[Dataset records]
= Beginning of Section =

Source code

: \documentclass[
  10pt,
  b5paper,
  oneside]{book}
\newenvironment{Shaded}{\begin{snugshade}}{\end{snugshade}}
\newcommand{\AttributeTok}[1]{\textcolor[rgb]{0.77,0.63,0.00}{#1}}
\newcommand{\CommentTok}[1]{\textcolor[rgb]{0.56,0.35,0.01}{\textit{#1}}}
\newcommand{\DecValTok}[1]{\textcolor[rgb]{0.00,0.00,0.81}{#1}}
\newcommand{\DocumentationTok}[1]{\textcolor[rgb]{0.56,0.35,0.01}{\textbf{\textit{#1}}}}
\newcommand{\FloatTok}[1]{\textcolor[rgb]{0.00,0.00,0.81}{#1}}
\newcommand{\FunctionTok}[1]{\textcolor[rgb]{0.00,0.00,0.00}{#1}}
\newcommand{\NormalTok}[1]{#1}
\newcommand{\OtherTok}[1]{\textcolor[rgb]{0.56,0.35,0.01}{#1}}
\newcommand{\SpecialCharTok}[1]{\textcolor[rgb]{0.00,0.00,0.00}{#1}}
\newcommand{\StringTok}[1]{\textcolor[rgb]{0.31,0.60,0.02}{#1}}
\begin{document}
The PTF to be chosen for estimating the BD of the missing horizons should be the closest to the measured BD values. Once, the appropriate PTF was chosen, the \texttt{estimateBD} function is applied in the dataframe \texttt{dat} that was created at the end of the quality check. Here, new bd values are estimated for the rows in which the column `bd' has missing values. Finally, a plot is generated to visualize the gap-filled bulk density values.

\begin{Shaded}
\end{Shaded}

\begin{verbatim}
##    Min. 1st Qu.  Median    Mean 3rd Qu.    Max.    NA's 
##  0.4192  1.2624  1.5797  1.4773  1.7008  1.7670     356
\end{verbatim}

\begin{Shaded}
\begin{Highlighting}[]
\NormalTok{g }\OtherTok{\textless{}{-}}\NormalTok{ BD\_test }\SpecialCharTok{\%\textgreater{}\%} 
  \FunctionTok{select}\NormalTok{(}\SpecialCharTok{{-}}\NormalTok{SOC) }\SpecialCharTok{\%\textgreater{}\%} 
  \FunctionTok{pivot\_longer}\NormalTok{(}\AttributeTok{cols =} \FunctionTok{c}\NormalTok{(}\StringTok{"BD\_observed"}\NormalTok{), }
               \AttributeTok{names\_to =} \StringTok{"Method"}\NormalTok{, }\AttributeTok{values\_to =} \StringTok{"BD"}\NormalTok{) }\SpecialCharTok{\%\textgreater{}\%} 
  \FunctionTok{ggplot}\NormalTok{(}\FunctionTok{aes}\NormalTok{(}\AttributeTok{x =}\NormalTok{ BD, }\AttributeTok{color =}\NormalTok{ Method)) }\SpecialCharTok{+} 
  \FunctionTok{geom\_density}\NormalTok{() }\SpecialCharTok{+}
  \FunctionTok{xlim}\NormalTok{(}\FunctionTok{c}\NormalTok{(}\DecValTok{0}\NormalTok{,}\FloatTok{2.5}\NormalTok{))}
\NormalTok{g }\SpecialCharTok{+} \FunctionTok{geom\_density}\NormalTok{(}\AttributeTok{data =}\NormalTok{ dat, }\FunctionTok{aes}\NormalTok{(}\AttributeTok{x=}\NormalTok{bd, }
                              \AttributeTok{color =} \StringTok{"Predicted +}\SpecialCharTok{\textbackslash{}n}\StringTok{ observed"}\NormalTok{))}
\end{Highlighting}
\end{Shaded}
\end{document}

= End of Section =

## WHAT TO WORK ON:
Returned text must match every record word for word.

## YOUR RESPONSE:
Source code

: \documentclass[
  10pt,
  b5paper,
  oneside]{book}
\newenvironment{Shaded}{\begin{snugshade}}{\end{snugshade}}
\newcommand{\AttributeTok}[1]{\textcolor[rgb]{0.77,0.63,0.00}{#1}}
\newcommand{\CommentTok}[1]{\textcolor[rgb]{0.56,0.35,0.01}{\textit{#1}}}
\newcommand{\DecValTok}[1]{\textcolor[rgb]{0.00,0.00,0.81}{#1}}
\newcommand{\DocumentationTok}[1]{\textcolor[rgb]{0.56,0.35,0.01}{\textbf{\textit{#1}}}}
\newcommand{\FloatTok}[1]{\textcolor[rgb]{0.00,0.00,0.81}{#1}}
\newcommand{\FunctionTok}[1]{\textcolor[rgb]{0.00,0.00,0.00}{#1}}
\newcommand{\NormalTok}[1]{#1}
\newcommand{\OtherTok}[1]{\textcolor[rgb]{0.56,0.35,0.01}{#1}}
\newcommand{\SpecialCharTok}[1]{\textcolor[rgb]{0.00,0.00,0.00}{#1}}
\newcommand{\StringTok}[1]{\textcolor[rgb]{0.31,0.60,0.02}{#1}}
\begin{document}
The PTF to be chosen for estimating the BD of the missing horizons should be the closest to the measured BD values. Once, the appropriate PTF was chosen, the \texttt{estimateBD} function is applied in the dataframe \texttt{dat} that was created at the end of the quality check. Here, new bd values are estimated for the rows in which the column `bd' has missing values. Finally, a plot is generated to visualize the gap-filled bulk density values.

\begin{Shaded}
\end{Shaded}

\begin{verbatim}
##    Min. 1st Qu.  Median    Mean 3rd Qu.    Max.    NA's 
##  0.4192  1.2624  1.5797  1.4773  1.7008  1.7670     356
\end{verbatim}

\begin{Shaded}
\begin{Highlighting}[]
\NormalTok{g }\OtherTok{\textless{}{-}}\NormalTok{ BD\_test }\SpecialCharTok{\%\textgreater{}\%} 
  \FunctionTok{select}\NormalTok{(}\SpecialCharTok{{-}}\NormalTok{SOC) }\SpecialCharTok{\%\textgreater{}\%} 
  \FunctionTok{pivot\_longer}\NormalTok{(}\AttributeTok{cols =} \FunctionTok{c}\NormalTok{(}\StringTok{"BD\_observed"}\NormalTok{), }
               \AttributeTok{names\_to =} \StringTok{"Method"}\NormalTok{, }\AttributeTok{values\_to =} \StringTok{"BD"}\NormalTok{) }\SpecialCharTok{\%\textgreater{}\%} 
  \FunctionTok{ggplot}\NormalTok{(}\FunctionTok{aes}\NormalTok{(}\AttributeTok{x =}\NormalTok{ BD, }\AttributeTok{color =}\NormalTok{ Method)) }\SpecialCharTok{+} 
  \FunctionTok{geom\_density}\NormalTok{() }\SpecialCharTok{+}
  \FunctionTok{xlim}\NormalTok{(}\FunctionTok{c}\NormalTok{(}\DecValTok{0}\NormalTok{,}\FloatTok{2.5}\NormalTok{))}
\NormalTok{g }\SpecialCharTok{+} \FunctionTok{geom\_density}\NormalTok{(}\AttributeTok{data =}\NormalTok{ dat, }\FunctionTok{aes}\NormalTok{(}\AttributeTok{x=}\NormalTok{bd, }
                              \AttributeTok{color =} \StringTok{"Predicted +}\SpecialCharTok{\textbackslash{}n}\StringTok{ observed"}\NormalTok{))}
\end{Highlighting}
\end{Shaded}
\end{document}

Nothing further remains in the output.